Scan each line of the records for the word "mathit" and extract the ones that have it.

Plain-text document sources
-=-=-=-=-
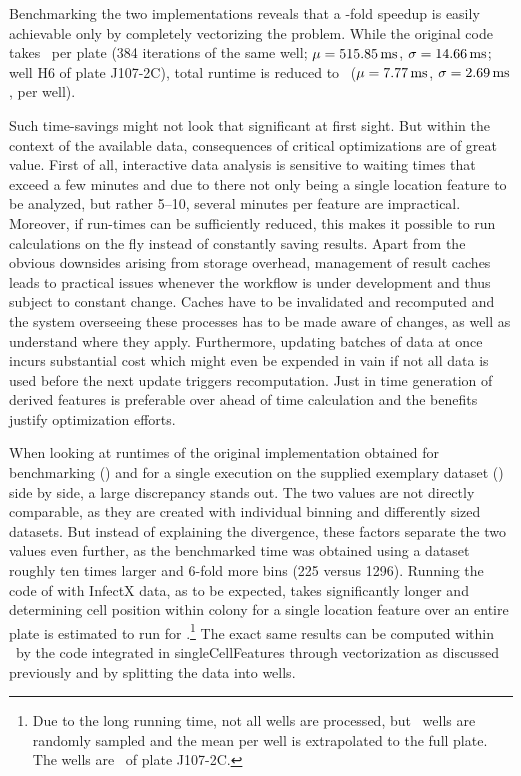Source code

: 
Benchmarking the two implementations reveals that a \knitrScfBenchmarkSpeedup -fold speedup is easily achievable only by completely vectorizing the problem. While the original code takes \knitrScfBenchmarkEdgeTotal\ per plate (384 iterations of the same well; $\mu=\SI{515.85}{\milli\second}$, $\sigma=\SI{14.66}{\milli\second}$; well H6 of plate J107-2C), total runtime is reduced to \knitrScfBenchmarkFacetTotal\ ($\mu=\SI{7.77}{\milli\second}$, $\sigma=\SI{2.69}{\milli\second}$, per well).

Such time-savings might not look that significant at first sight. But within the context of the available data, consequences of critical optimizations are of great value. First of all, interactive data analysis is sensitive to waiting times that exceed a few minutes and due to there not only being a single location feature to be analyzed, but rather 5--10, several minutes per feature are impractical. Moreover, if run-times can be sufficiently reduced, this makes it possible to run calculations on the fly instead of constantly saving results. Apart from the obvious downsides arising from storage overhead, management of result caches leads to practical issues whenever the workflow is under development and thus subject to constant change. Caches have to be invalidated and recomputed and the system overseeing these processes has to be made aware of changes, as well as understand where they apply. Furthermore, updating batches of data at once incurs substantial cost which might even be expended in vain if not all data is used before the next update triggers recomputation. Just in time generation of derived features is preferable over ahead of time calculation and the benefits justify optimization efforts.


When looking at runtimes of the original implementation obtained for benchmarking (\knitrScfBenchmarkEdgeTotal) and for a single execution on the supplied exemplary dataset (\knitrScfRnaicellEdgepos) side by side, a large discrepancy stands out. The two values are not directly comparable, as they are created with individual binning and differently sized datasets. But instead of explaining the divergence, these factors separate the two values even further, as the benchmarked time was obtained using a dataset roughly ten times larger and 6-fold more bins (225 versus 1296). Running the code of \citeauthor{Knapp2011} with InfectX data, as to be expected, takes significantly longer and determining cell position within colony for a single location feature over an entire plate is estimated to run for \knitrScfFullPlateRnaicellTime.\footnote{Due to the long running time, not all wells are processed, but \knitrScfFullPlateNSamp\ wells are randomly sampled and the mean per well is extrapolated to the full plate. The wells are \knitrScfFullPlateSampWell\ of plate J107-2C.} The exact same results can be computed within \knitrScfFullPlateMyTime\ by the code integrated in singleCellFeatures through vectorization as discussed previously and by splitting the data into wells.

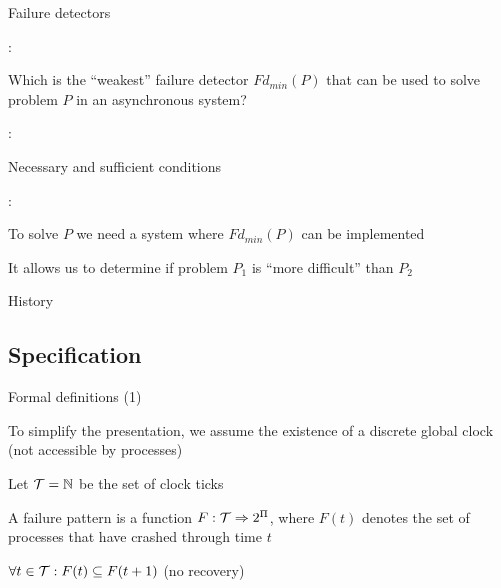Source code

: \begin{frame}{Failure detectors}
	
:

Which is the “weakest” failure detector $\mathit{Fd}_{\mathit{min}}(P)$ that
can be used to solve problem $P$ in an asynchronous system?

\bigskip
{}:
\BI
\item Necessary and sufficient conditions
\EI

\bigskip
{}: 
\BI
\item To solve $P$ we need a system where $\mathit{Fd}_{\mathit{min}}(P)$ can be implemented
\item It allows us to determine if problem $P_1$ is “more difficult” than $P_2$
\EI

\end{frame}

\begin{frame}{History}
	
\begin{Bib}
\BIL
\item {} 
\item {}
\item {}
\EIL
\end{Bib}
\end{frame}


\subsection{Specification}

\begin{frame}{Formal definitions (1)}

\begin{definition}[Time]
\BI
\item To simplify the presentation, we assume the existence of a discrete
global clock (not accessible by processes)
\item Let ${\cal T} = \mathbb{N}$ be the \alert{set of clock ticks}
\EI
\end{definition}

\begin{definition}
A \alert{failure pattern} is a function $F: {\cal T} \Rightarrow 2^\Pi$,
where $F(t)$ denotes the set of processes that have crashed through time $t$
\BI
\item $\forall t \in {\cal T}: F(t) \subseteq F(t+1)$ (no recovery)
\EI
\end{definition}

\end{frame}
-=-=-=-=-
SOLUTION TO THIS PROBLEM ->
Which is the “weakest” failure detector $\mathit{Fd}_{\mathit{min}}(P)$ that
\item To solve $P$ we need a system where $\mathit{Fd}_{\mathit{min}}(P)$ can be implemented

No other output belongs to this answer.